▼

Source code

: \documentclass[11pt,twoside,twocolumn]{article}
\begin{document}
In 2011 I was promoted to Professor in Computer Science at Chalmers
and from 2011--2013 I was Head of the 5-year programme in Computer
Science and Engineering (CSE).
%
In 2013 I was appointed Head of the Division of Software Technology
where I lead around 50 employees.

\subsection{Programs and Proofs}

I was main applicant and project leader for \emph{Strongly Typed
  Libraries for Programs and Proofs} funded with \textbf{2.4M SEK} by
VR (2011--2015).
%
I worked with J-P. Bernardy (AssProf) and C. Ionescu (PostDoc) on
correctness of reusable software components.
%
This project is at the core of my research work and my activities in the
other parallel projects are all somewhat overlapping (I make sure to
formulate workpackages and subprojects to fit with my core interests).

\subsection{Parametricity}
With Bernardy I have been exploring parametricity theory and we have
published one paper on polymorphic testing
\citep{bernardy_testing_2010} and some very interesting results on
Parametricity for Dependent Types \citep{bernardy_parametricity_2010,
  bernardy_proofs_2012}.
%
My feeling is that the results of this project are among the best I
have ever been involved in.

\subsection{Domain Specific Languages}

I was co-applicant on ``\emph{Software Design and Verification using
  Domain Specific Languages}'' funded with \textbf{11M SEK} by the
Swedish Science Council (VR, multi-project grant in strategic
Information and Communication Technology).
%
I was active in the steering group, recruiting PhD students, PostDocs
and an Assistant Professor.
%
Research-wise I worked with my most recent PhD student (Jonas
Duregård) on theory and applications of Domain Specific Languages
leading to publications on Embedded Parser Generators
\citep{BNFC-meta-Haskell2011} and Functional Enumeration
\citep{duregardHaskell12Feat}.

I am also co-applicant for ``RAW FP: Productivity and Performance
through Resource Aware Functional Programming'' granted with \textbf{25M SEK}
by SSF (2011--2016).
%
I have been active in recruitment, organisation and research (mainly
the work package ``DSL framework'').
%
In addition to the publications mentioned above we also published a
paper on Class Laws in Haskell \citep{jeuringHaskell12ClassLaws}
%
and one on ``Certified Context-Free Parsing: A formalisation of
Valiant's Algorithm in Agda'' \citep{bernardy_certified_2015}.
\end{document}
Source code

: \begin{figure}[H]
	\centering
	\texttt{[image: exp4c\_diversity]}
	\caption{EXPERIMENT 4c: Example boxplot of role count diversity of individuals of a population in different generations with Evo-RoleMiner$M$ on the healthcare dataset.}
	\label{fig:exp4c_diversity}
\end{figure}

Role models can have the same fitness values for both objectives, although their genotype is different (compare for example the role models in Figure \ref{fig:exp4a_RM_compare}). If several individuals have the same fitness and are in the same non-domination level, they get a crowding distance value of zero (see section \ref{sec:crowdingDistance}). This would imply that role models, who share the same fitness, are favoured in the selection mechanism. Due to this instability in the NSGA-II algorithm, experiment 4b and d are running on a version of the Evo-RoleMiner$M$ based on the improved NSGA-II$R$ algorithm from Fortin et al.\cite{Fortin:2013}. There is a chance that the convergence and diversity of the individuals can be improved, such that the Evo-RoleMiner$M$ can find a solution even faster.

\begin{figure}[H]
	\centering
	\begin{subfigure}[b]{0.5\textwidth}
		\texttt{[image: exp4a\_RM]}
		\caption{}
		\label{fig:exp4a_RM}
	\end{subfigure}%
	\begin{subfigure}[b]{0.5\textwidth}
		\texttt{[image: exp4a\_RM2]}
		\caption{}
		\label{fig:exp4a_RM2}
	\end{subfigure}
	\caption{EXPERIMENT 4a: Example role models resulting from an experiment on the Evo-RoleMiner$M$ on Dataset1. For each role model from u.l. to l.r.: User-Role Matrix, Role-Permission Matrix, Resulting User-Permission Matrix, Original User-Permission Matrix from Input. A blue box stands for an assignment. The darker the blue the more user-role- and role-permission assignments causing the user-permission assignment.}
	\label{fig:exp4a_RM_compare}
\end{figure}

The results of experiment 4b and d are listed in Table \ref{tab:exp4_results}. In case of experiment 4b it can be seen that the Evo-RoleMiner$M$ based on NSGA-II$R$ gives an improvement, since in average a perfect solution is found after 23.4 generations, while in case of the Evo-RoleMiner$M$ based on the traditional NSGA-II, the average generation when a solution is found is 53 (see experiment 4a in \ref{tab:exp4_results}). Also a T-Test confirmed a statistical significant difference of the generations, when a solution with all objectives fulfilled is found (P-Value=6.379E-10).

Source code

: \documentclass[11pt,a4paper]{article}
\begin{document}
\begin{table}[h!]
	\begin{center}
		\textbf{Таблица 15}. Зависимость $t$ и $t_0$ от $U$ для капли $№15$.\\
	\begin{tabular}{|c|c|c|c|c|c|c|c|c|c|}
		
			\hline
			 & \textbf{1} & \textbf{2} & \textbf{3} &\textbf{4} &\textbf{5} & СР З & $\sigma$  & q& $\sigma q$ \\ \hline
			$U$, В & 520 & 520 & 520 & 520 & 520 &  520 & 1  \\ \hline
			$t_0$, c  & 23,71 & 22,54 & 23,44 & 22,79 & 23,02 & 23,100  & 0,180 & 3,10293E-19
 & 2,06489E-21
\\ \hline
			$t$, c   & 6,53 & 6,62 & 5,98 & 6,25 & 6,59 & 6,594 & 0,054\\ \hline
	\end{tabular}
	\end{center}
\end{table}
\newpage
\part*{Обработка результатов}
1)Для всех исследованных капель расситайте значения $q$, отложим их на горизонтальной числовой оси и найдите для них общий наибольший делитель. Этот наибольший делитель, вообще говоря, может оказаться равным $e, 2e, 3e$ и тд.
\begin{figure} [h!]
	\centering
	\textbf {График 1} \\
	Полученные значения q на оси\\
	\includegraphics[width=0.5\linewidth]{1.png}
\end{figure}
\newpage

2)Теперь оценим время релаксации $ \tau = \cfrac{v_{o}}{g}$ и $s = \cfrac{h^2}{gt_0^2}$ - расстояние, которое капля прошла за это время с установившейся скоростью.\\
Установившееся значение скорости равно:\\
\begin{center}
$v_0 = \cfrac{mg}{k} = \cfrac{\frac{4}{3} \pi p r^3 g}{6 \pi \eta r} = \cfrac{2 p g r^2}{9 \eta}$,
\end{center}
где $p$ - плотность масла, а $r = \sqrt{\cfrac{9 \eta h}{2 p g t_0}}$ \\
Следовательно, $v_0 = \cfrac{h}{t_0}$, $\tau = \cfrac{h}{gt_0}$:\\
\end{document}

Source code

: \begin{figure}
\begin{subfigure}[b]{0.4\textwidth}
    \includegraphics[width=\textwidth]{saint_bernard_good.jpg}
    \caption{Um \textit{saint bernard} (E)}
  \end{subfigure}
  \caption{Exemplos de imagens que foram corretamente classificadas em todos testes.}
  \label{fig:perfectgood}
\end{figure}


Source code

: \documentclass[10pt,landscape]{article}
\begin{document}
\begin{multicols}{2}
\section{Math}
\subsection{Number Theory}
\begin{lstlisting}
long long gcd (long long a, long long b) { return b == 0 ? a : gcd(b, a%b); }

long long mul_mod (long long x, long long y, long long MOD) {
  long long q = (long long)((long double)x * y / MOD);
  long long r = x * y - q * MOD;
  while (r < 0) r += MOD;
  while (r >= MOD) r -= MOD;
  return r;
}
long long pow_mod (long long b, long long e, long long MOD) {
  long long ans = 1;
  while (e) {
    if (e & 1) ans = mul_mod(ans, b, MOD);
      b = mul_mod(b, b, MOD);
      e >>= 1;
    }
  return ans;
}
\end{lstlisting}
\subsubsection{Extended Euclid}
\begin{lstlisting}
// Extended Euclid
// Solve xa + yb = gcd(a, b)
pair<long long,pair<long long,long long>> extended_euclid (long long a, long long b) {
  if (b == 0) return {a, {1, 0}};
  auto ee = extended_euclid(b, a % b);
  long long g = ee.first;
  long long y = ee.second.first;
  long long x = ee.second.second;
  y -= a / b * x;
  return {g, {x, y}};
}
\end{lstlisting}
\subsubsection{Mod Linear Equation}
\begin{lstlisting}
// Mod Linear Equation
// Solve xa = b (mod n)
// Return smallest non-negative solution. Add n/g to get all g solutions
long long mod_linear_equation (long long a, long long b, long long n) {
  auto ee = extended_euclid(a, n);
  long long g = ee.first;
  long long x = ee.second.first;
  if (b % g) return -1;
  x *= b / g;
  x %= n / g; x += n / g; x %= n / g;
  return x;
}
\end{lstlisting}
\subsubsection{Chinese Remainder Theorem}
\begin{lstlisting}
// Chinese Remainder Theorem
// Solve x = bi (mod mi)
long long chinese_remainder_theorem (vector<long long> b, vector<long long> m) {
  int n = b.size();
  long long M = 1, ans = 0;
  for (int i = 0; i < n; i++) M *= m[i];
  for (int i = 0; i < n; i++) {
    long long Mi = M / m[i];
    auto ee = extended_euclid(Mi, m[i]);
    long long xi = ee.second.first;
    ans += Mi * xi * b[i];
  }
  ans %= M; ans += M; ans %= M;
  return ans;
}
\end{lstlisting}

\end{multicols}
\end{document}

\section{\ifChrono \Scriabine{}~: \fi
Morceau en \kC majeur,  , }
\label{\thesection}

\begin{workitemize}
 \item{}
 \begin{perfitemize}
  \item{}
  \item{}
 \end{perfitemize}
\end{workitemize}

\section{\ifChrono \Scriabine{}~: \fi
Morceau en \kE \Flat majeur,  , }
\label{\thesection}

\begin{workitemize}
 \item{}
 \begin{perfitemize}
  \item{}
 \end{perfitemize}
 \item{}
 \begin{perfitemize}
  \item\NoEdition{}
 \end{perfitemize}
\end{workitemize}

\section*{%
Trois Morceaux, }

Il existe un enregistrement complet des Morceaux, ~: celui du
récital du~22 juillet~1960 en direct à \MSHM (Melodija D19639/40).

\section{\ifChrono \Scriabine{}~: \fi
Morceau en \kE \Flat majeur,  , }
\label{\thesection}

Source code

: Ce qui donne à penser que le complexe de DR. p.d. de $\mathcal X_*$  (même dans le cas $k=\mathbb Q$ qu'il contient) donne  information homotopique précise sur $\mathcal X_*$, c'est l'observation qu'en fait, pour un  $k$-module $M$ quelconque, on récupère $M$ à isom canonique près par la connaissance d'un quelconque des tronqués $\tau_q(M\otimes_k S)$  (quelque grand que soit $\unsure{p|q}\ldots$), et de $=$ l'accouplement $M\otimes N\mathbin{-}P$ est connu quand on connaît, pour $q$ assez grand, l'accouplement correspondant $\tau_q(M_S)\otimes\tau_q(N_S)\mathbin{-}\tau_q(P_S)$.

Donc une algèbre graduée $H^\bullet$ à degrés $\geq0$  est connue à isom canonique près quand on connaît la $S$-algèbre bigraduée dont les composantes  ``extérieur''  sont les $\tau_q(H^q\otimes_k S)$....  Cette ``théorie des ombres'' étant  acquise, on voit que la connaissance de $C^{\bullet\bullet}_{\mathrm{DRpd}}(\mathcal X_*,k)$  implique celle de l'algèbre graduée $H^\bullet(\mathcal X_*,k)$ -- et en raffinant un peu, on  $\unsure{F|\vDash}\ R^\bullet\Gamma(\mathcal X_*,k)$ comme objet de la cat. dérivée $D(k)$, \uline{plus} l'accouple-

▲

• [Directions]
Your task is to restate, word for word, only those lines above that fall between the line holding "int n = b.size();" and the line holding "Ce qui donne", inclusive.

• [Solved exercise]
  int n = b.size();
  long long M = 1, ans = 0;
  for (int i = 0; i < n; i++) M *= m[i];
  for (int i = 0; i < n; i++) {
    long long Mi = M / m[i];
    auto ee = extended_euclid(Mi, m[i]);
    long long xi = ee.second.first;
    ans += Mi * xi * b[i];
  }
  ans %= M; ans += M; ans %= M;
  return ans;
}
\end{lstlisting}

\end{multicols}
\end{document}

\section{\ifChrono \Scriabine{}~: \fi
Morceau en \kC majeur,  , }
\label{\thesection}

\begin{workitemize}
 \item{}
 \begin{perfitemize}
  \item{}
  \item{}
 \end{perfitemize}
\end{workitemize}

\section{\ifChrono \Scriabine{}~: \fi
Morceau en \kE \Flat majeur,  , }
\label{\thesection}

\begin{workitemize}
 \item{}
 \begin{perfitemize}
  \item{}
 \end{perfitemize}
 \item{}
 \begin{perfitemize}
  \item\NoEdition{}
 \end{perfitemize}
\end{workitemize}

\section*{%
Trois Morceaux, }

Il existe un enregistrement complet des Morceaux, ~: celui du
récital du~22 juillet~1960 en direct à \MSHM (Melodija D19639/40).

\section{\ifChrono \Scriabine{}~: \fi
Morceau en \kE \Flat majeur,  , }
\label{\thesection}

Source code

: Ce qui donne à penser que le complexe de DR. p.d. de $\mathcal X_*$  (même dans le cas $k=\mathbb Q$ qu'il contient) donne  information homotopique précise sur $\mathcal X_*$, c'est l'observation qu'en fait, pour un  $k$-module $M$ quelconque, on récupère $M$ à isom canonique près par la connaissance d'un quelconque des tronqués $\tau_q(M\otimes_k S)$  (quelque grand que soit $\unsure{p|q}\ldots$), et de $=$ l'accouplement $M\otimes N\mathbin{-}P$ est connu quand on connaît, pour $q$ assez grand, l'accouplement correspondant $\tau_q(M_S)\otimes\tau_q(N_S)\mathbin{-}\tau_q(P_S)$.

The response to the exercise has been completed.